**Task item**
The first line of the entries is where the copy starts and the line with "- **Sin cache**: Archivos estáticos sin cache" is where it ends; set down each line exactly, both ends included, and drop pictures.

**Records provided**

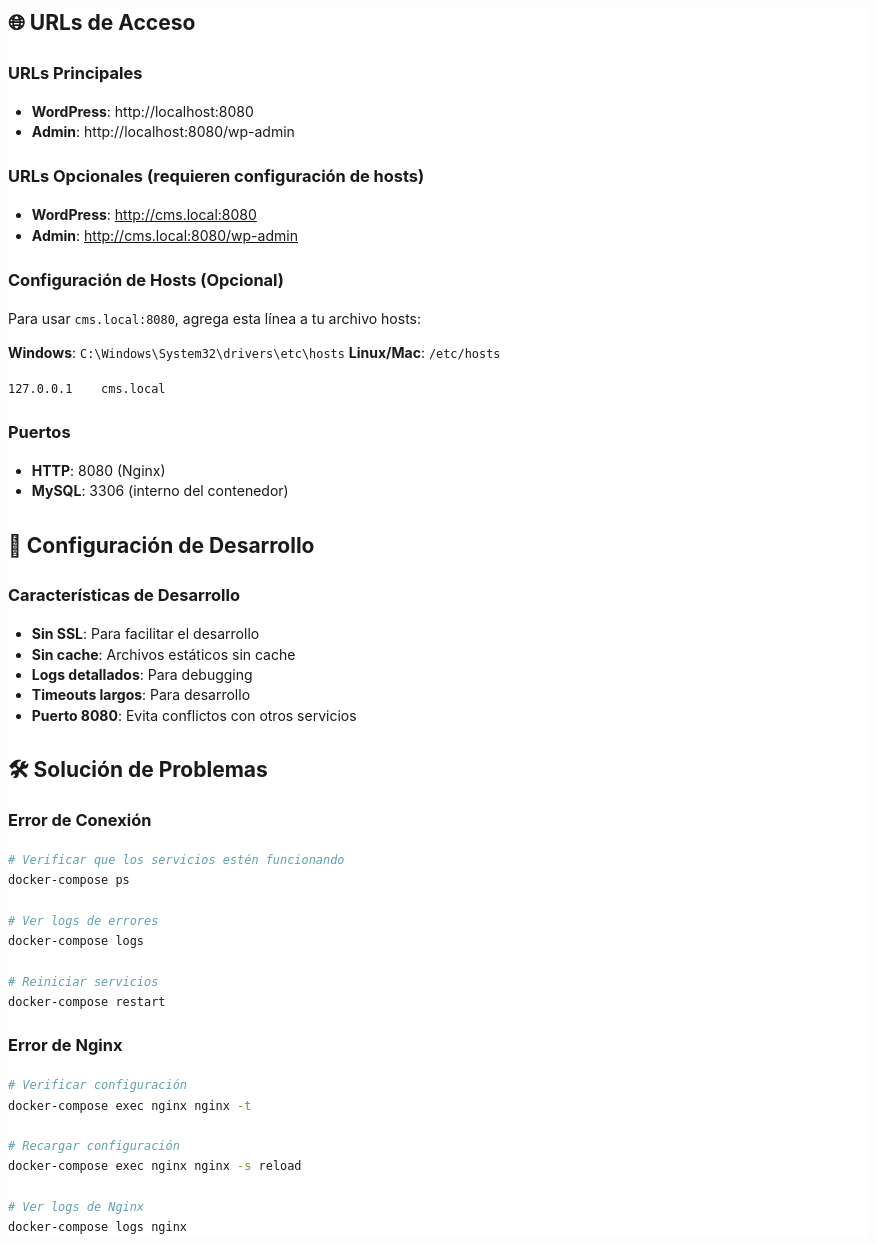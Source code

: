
 ```bash
```

## 🌐 URLs de Acceso

### URLs Principales
- **WordPress**: http://localhost:8080
- **Admin**: http://localhost:8080/wp-admin

### URLs Opcionales (requieren configuración de hosts)
- **WordPress**: http://cms.local:8080
- **Admin**: http://cms.local:8080/wp-admin

### Configuración de Hosts (Opcional)
Para usar `cms.local:8080`, agrega esta línea a tu archivo hosts:

**Windows**: `C:\Windows\System32\drivers\etc\hosts`
**Linux/Mac**: `/etc/hosts`
```
127.0.0.1    cms.local
```

### Puertos
- **HTTP**: 8080 (Nginx)
- **MySQL**: 3306 (interno del contenedor)

## 🔧 Configuración de Desarrollo

### Características de Desarrollo
- **Sin SSL**: Para facilitar el desarrollo
- **Sin cache**: Archivos estáticos sin cache
- **Logs detallados**: Para debugging
- **Timeouts largos**: Para desarrollo
- **Puerto 8080**: Evita conflictos con otros servicios

## 🛠️ Solución de Problemas

### Error de Conexión
```bash
# Verificar que los servicios estén funcionando
docker-compose ps

# Ver logs de errores
docker-compose logs

# Reiniciar servicios
docker-compose restart
```

### Error de Nginx
```bash
# Verificar configuración
docker-compose exec nginx nginx -t

# Recargar configuración
docker-compose exec nginx nginx -s reload

# Ver logs de Nginx
docker-compose logs nginx
```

**Exercise response**
Source code

:
 ```bash
```

## 🌐 URLs de Acceso

### URLs Principales
- **WordPress**: http://localhost:8080
- **Admin**: http://localhost:8080/wp-admin

### URLs Opcionales (requieren configuración de hosts)
- **WordPress**: http://cms.local:8080
- **Admin**: http://cms.local:8080/wp-admin

### Configuración de Hosts (Opcional)
Para usar `cms.local:8080`, agrega esta línea a tu archivo hosts:

**Windows**: `C:\Windows\System32\drivers\etc\hosts`
**Linux/Mac**: `/etc/hosts`
```
127.0.0.1    cms.local
```

### Puertos
- **HTTP**: 8080 (Nginx)
- **MySQL**: 3306 (interno del contenedor)

## 🔧 Configuración de Desarrollo

### Características de Desarrollo
- **Sin SSL**: Para facilitar el desarrollo
- **Sin cache**: Archivos estáticos sin cache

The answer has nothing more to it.